# Trie Implementation and Performance

## Very Basic Trie Implementation
The first approach might look something like the code below
* Each node stores a letter, a map, from `c` to all child nodes, and a color.

![](images/color.png)

In [None]:
public class TrieSet {
    private static final int R = 128; // How many children are expected
    private Node root; // root of trie
    
    private static class Node {
        private char ch; // Every node has a character
        private boolean isKey; // indicates blue or white
        
        // A map from a character to some value type. 
        // For example, the letter 'a' on the right side has 3
        // children: d, m, p
        private DataIndexedCharMap next;
        private Node(char c, boolean b, int R) {
            ch = c; isKey = b;
            next = new DataIndexedCharMap<Node>(R);
        }
    }
}

## Zooming in On a Node

Let's try to do a box-and-pointer diagram for a `DataIndexedCharMap`.
![](images/zoom.png)

The letter `a` contains a `next` pointer that points to an object that links to all its children.
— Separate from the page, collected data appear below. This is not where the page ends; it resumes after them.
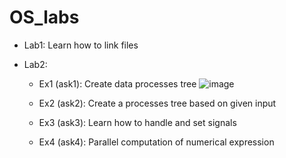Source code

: # OS_labs

* Lab1: Learn how to link files 

* Lab2:
  * Ex1 (ask1): Create data processes tree
  ![image](https://user-images.githubusercontent.com/59019434/169231335-aebfbcda-84af-43ec-9be4-12e1a999366b.png)

  * Ex2 (ask2): Create a processes tree based on given input 
  * Ex3 (ask3): Learn how to handle and set signals
  * Ex4 (ask4): Parallel computation of numerical expression 
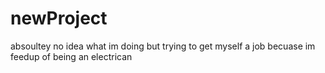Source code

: # newProject

absoultey no idea what im doing but trying to get myself a job becuase im feedup of being an electrican
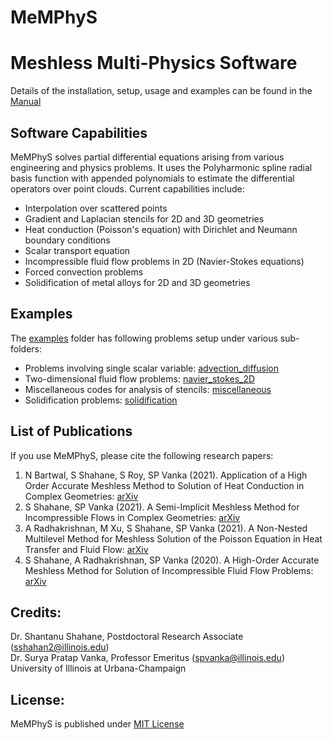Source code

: # MeMPhyS
# Meshless Multi-Physics Software
Details of the installation, setup, usage and examples can be found in the [Manual](https://github.com/shahaneshantanu/memphys/blob/main/Manual.pdf)

## Software Capabilities
MeMPhyS solves partial differential equations arising from various engineering and physics problems. It uses the Polyharmonic spline radial basis function with appended polynomials to estimate the differential operators over point clouds. Current capabilities include:
* Interpolation over scattered points
* Gradient and Laplacian stencils for 2D and 3D geometries
* Heat conduction (Poisson's equation) with Dirichlet and Neumann boundary conditions
* Scalar transport equation
* Incompressible fluid flow problems in 2D (Navier-Stokes equations)
* Forced convection problems
* Solidification of metal alloys for 2D and 3D geometries

## Examples
The [examples](https://github.com/shahaneshantanu/memphys/tree/main/examples) folder has following problems setup under various sub-folders:
* Problems involving single scalar variable: [advection_diffusion](https://github.com/shahaneshantanu/memphys/tree/main/examples/advection_diffusion)
* Two-dimensional fluid flow problems: [navier_stokes_2D](https://github.com/shahaneshantanu/memphys/tree/main/examples/navier_stokes_2D)
* Miscellaneous codes for analysis of stencils: [miscellaneous](https://github.com/shahaneshantanu/memphys/tree/main/examples/miscellaneous)
* Solidification problems: [solidification](https://github.com/shahaneshantanu/memphys/tree/main/examples/solidification)

## List of Publications
If you use MeMPhyS, please cite the following research papers:
1. N Bartwal, S Shahane, S Roy, SP Vanka (2021). Application of a High Order Accurate Meshless Method to Solution of Heat Conduction in Complex Geometries: [arXiv](https://arxiv.org/abs/2106.08535)<br/>
2. S Shahane, SP Vanka (2021). A Semi-Implicit Meshless Method for Incompressible Flows in Complex Geometries: [arXiv](https://arxiv.org/abs/2106.07616)<br/>
3. A Radhakrishnan, M Xu, S Shahane, SP Vanka (2021). A Non-Nested Multilevel Method for Meshless Solution of the Poisson Equation in Heat Transfer and Fluid Flow: [arXiv](https://arxiv.org/abs/2104.13758)<br/>
4. S Shahane, A Radhakrishnan, SP Vanka (2020). A High-Order Accurate Meshless Method for Solution of Incompressible Fluid Flow Problems: [arXiv](https://arxiv.org/abs/2010.01702)<br/>

## Credits:
Dr. Shantanu Shahane, Postdoctoral Research Associate (sshahan2@illinois.edu)<br/>
Dr. Surya Pratap Vanka, Professor Emeritus (spvanka@illinois.edu)<br/>
University of Illinois at Urbana-Champaign

## License:
MeMPhyS is published under [MIT License](https://github.com/shahaneshantanu/memphys/blob/main/LICENSE)
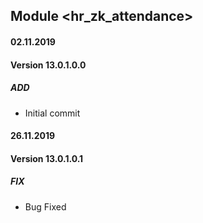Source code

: ## Module <hr_zk_attendance>

#### 02.11.2019
#### Version 13.0.1.0.0
##### ADD
- Initial commit

#### 26.11.2019
#### Version 13.0.1.0.1
##### FIX
- Bug Fixed
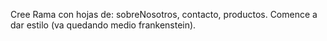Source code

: Cree Rama con hojas de: sobreNosotros, contacto, productos. Comence a dar estilo (va quedando medio frankenstein).
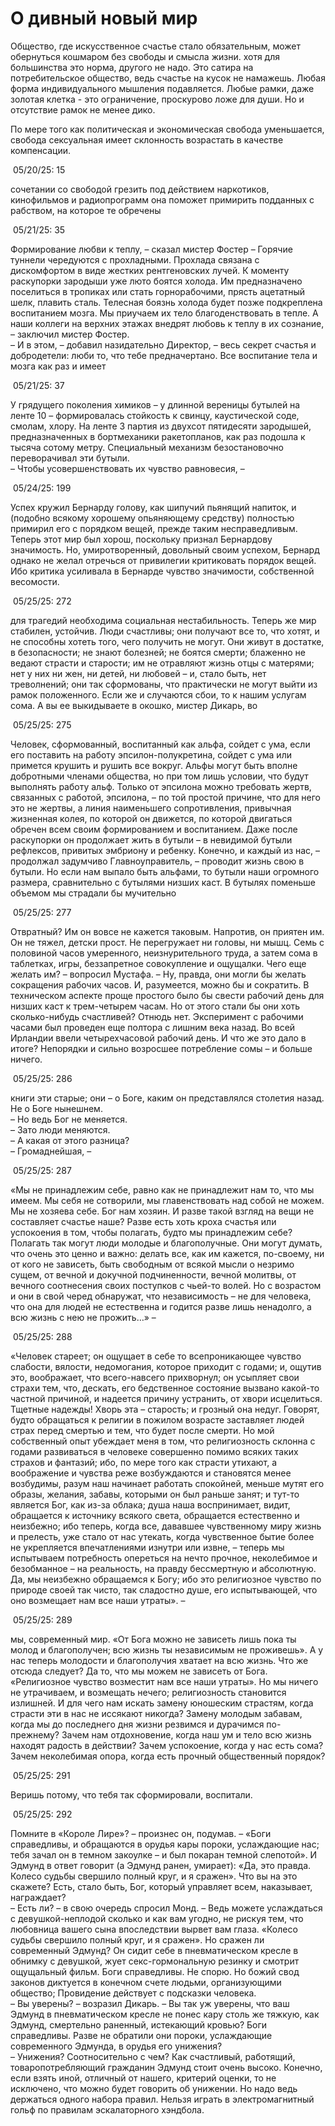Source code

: # О дивный новый мир
Общество, где искусственное счастье стало обязательным, может обернуться кошмаром без свободы и смысла жизни. хотя для большинства это норма, другого не надо. Это сатира на потребительское общество, ведь счастье на кусок не намажешь. Любая форма индивидуального мышления подавляется. Любые рамки, даже золотая клетка - это ограничение, проскурово ложе для души. Но и отсутствие рамок не менее дико.


По мере того как политическая и экономическая свобода уменьшается, свобода сексуальная имеет склонность возрастать в качестве компенсации.

 05/20/25: 15

сочетании со свободой грезить под действием наркотиков, кинофильмов и радиопрограмм она поможет примирить подданных с рабством, на которое те обречены

 05/21/25: 35

Формирование любви к теплу, – сказал мистер Фостер – Горячие туннели чередуются с прохладными. Прохлада связана с дискомфортом в виде жестких рентгеновских лучей. К моменту раскупорки зародыши уже люто боятся холода. Им предназначено поселиться в тропиках или стать горнорабочими, прясть ацетатный шелк, плавить сталь. Телесная боязнь холода будет позже подкреплена воспитанием мозга. Мы приучаем их тело благоденствовать в тепле. А наши коллеги на верхних этажах внедрят любовь к теплу в их сознание, – заключил мистер Фостер.  
– И в этом, – добавил назидательно Директор, – весь секрет счастья и добродетели: люби то, что тебе предначертано. Все воспитание тела и мозга как раз и имеет

 05/21/25: 37

У грядущего поколения химиков – у длинной вереницы бутылей на ленте 10 – формировалась стойкость к свинцу, каустической соде, смолам, хлору. На ленте 3 партия из двухсот пятидесяти зародышей, предназначенных в бортмеханики ракетопланов, как раз подошла к тысяча сотому метру. Специальный механизм безостановочно переворачивал эти бутыли.  
– Чтобы усовершенствовать их чувство равновесия, –

 05/24/25: 199

Успех кружил Бернарду голову, как шипучий пьянящий напиток, и (подобно всякому хорошему опьяняющему средству) полностью примирил его с порядком вещей, прежде таким несправедливым. Теперь этот мир был хорош, поскольку признал Бернардову значимость. Но, умиротворенный, довольный своим успехом, Бернард однако не желал отречься от привилегии критиковать порядок вещей. Ибо критика усиливала в Бернарде чувство значимости, собственной весомости.

 05/25/25: 272

для трагедий необходима социальная нестабильность. Теперь же мир стабилен, устойчив. Люди счастливы; они получают все то, что хотят, и не способны хотеть того, чего получить не могут. Они живут в достатке, в безопасности; не знают болезней; не боятся смерти; блаженно не ведают страсти и старости; им не отравляют жизнь отцы с матерями; нет у них ни жен, ни детей, ни любовей – и, стало быть, нет треволнений; они так сформованы, что практически не могут выйти из рамок положенного. Если же и случаются сбои, то к нашим услугам сома. А вы ее выкидываете в окошко, мистер Дикарь, во

 05/25/25: 275

Человек, сформованный, воспитанный как альфа, сойдет с ума, если его поставить на работу эпсилон-полукретина, сойдет с ума или примется крушить и рушить все вокруг. Альфы могут быть вполне добротными членами общества, но при том лишь условии, что будут выполнять работу альф. Только от эпсилона можно требовать жертв, связанных с работой, эпсилона, – по той простой причине, что для него это не жертвы, а линия наименьшего сопротивления, привычная жизненная колея, по которой он движется, по которой двигаться обречен всем своим формированием и воспитанием. Даже после раскупорки он продолжает жить в бутыли – в невидимой бутыли рефлексов, привитых эмбриону и ребенку. Конечно, и каждый из нас, – продолжал задумчиво Главноуправитель, – проводит жизнь свою в бутыли. Но если нам выпало быть альфами, то бутыли наши огромного размера, сравнительно с бутылями низших каст. В бутылях поменьше объемом мы страдали бы мучительно

 05/25/25: 277

Отвратный? Им он вовсе не кажется таковым. Напротив, он приятен им. Он не тяжел, детски прост. Не перегружает ни головы, ни мышц. Семь с половиной часов умеренного, неизнурительного труда, а затем сома в таблетках, игры, беззапретное совокупление и ощущалки. Чего еще желать им? – вопросил Мустафа. – Ну, правда, они могли бы желать сокращения рабочих часов. И, разумеется, можно бы и сократить. В техническом аспекте проще простого было бы свести рабочий день для низших каст к трем-четырем часам. Но от этого стали бы они хоть сколько-нибудь счастливей? Отнюдь нет. Эксперимент с рабочими часами был проведен еще полтора с лишним века назад. Во всей Ирландии ввели четырехчасовой рабочий день. И что же это дало в итоге? Непорядки и сильно возросшее потребление сомы – и больше ничего.

 05/25/25: 286

книги эти старые; они – о Боге, каким он представлялся столетия назад. Не о Боге нынешнем.  
– Но ведь Бог не меняется.  
– Зато люди меняются.  
– А какая от этого разница?  
– Громаднейшая, –

 05/25/25: 287

«Мы не принадлежим себе, равно как не принадлежит нам то, что мы имеем. Мы себя не сотворили, мы главенствовать над собой не можем. Мы не хозяева себе. Бог нам хозяин. И разве такой взгляд на вещи не составляет счастье наше? Разве есть хоть кроха счастья или успокоения в том, чтобы полагать, будто мы принадлежим себе? Полагать так могут люди молодые и благополучные. Они могут думать, что очень это ценно и важно: делать все, как им кажется, по-своему, ни от кого не зависеть, быть свободным от всякой мысли о незримо сущем, от вечной и докучной подчиненности, вечной молитвы, от вечного соотнесения своих поступков с чьей-то волей. Но с возрастом и они в свой черед обнаружат, что независимость – не для человека, что она для людей не естественна и годится разве лишь ненадолго, а всю жизнь с нею не прожить…» –

 05/25/25: 288

«Человек стареет; он ощущает в себе то всепроникающее чувство слабости, вялости, недомогания, которое приходит с годами; и, ощутив это, воображает, что всего-навсего прихворнул; он усыпляет свои страхи тем, что, дескать, его бедственное состояние вызвано какой-то частной причиной, и надеется причину устранить, от хвори исцелиться. Тщетные надежды! Хворь эта – старость; и грозный она недуг. Говорят, будто обращаться к религии в пожилом возрасте заставляет людей страх перед смертью и тем, что будет после смерти. Но мой собственный опыт убеждает меня в том, что религиозность склонна с годами развиваться в человеке совершенно помимо всяких таких страхов и фантазий; ибо, по мере того как страсти утихают, а воображение и чувства реже возбуждаются и становятся менее возбудимы, разум наш начинает работать спокойней, меньше мутят его образы, желания, забавы, которыми он был раньше занят; и тут-то является Бог, как из-за облака; душа наша воспринимает, видит, обращается к источнику всякого света, обращается естественно и неизбежно; ибо теперь, когда все, дававшее чувственному миру жизнь и прелесть, уже стало от нас утекать, когда чувственное бытие более не укрепляется впечатлениями изнутри или извне, – теперь мы испытываем потребность опереться на нечто прочное, неколебимое и безобманное – на реальность, на правду бессмертную и абсолютную. Да, мы неизбежно обращаемся к Богу; ибо это религиозное чувство по природе своей так чисто, так сладостно душе, его испытывающей, что оно возмещает нам все наши утраты». –

 05/25/25: 289

мы, современный мир. «От Бога можно не зависеть лишь пока ты молод и благополучен; всю жизнь ты независимым не проживешь». А у нас теперь молодости и благополучия хватает на всю жизнь. Что же отсюда следует? Да то, что мы можем не зависеть от Бога. «Религиозное чувство возместит нам все наши утраты». Но мы ничего не утрачиваем, и возмещать нечего; религиозность становится излишней. И для чего нам искать замену юношеским страстям, когда страсти эти в нас не иссякают никогда? Замену молодым забавам, когда мы до последнего дня жизни резвимся и дурачимся по-прежнему? Зачем нам отдохновение, когда наш ум и тело всю жизнь находят радость в действии? Зачем успокоение, когда у нас есть сома? Зачем неколебимая опора, когда есть прочный общественный порядок?

 05/25/25: 291

Веришь потому, что тебя так сформировали, воспитали.

 05/25/25: 292

Помните в «Короле Лире»? – произнес он, подумав. – «Боги справедливы, и обращаются в орудья кары пороки, услаждающие нас; тебя зачал он в темном закоулке – и был покаран темной слепотой». И Эдмунд в ответ говорит (а Эдмунд ранен, умирает): «Да, это правда. Колесо судьбы свершило полный круг, и я сражен». Что вы на это скажете? Есть, стало быть, Бог, который управляет всем, наказывает, награждает?  
– Есть ли? – в свою очередь спросил Монд. – Ведь можете услаждаться с девушкой-неплодой сколько и как вам угодно, не рискуя тем, что любовница вашего сына впоследствии вырвет вам глаза. «Колесо судьбы свершило полный круг, и я сражен». Но сражен ли современный Эдмунд? Он сидит себе в пневматическом кресле в обнимку с девушкой, жует секс-гормональную резинку и смотрит ощущальный фильм. Боги справедливы. Не спорю. Но божий свод законов диктуется в конечном счете людьми, организующими общество; Провидение действует с подсказки человека.  
– Вы уверены? – возразил Дикарь. – Вы так уж уверены, что ваш Эдмунд в пневматическом кресле не понес кару столь же тяжкую, как Эдмунд, смертельно раненный, истекающий кровью? Боги справедливы. Разве не обратили они пороки, услаждающие современного Эдмунда, в орудья его унижения?  
– Унижения? Соотносительно с чем? Как счастливый, работящий, товаропотребляющий гражданин Эдмунд стоит очень высоко. Конечно, если взять иной, отличный от нашего, критерий оценки, то не исключено, что можно будет говорить об унижении. Но надо ведь держаться одного набора правил. Нельзя играть в электромагнитный гольф по правилам эскалаторного хэндбола.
The link at `119` (ASCII of `w` is 119) leads to the node that contains `w`. `w`'s next also contains a bunch of links to its children.

This is fundamentally what a `Trie` looks like. 

A diagram representation is as the following,

![](images/zoom2.png)

Imagine `a` has 128 links where only one is used, and the rest are `null`.

## Very Basic Trie Implementation
If we use a `DataIndexedCharMap` to track children, every node has R links.

![](images/basic.png)

Notice that there's a redundancy:
* When we follow the `a` link, we ended up with a node containing letter `a`.
* When we follow the `w` link, we ended up with a node containing the letter `w`

 We can remove the letters from the representation and things will work just fine!
 
 ![](images/basic2.png)

## Trie Performance in Terms of `N`

Given a Trie with `N` keys. Note: `N` is not the number of nodes. It's the number of keys (e.g. "sam", "sad", "same", "sap", etc.)

What is the runtime for `add` and `contains`?

**Ans**: Both of them are constant $\Theta(1)$

Suppose we have billions of items and we try to `contains("potato")`. We start at the root, find "p-o-t-a-t-o", then done. Runtime independent of number of keys.

Or in terms of `L`, the length of key,
* `add`: $\Theta(L)$
* `contains`: $O(L)$

When our keys are strings, Trie give us slightly better performance on `contains` and `add`

![](images/performance.png)

The downside of this `DictCharKey` based `Trie` is the huge memory cost of storing R links per node.
* Recall each character has 127 unused links in our ASCII implementation
* Wasteful since most links are unusued in real world usage.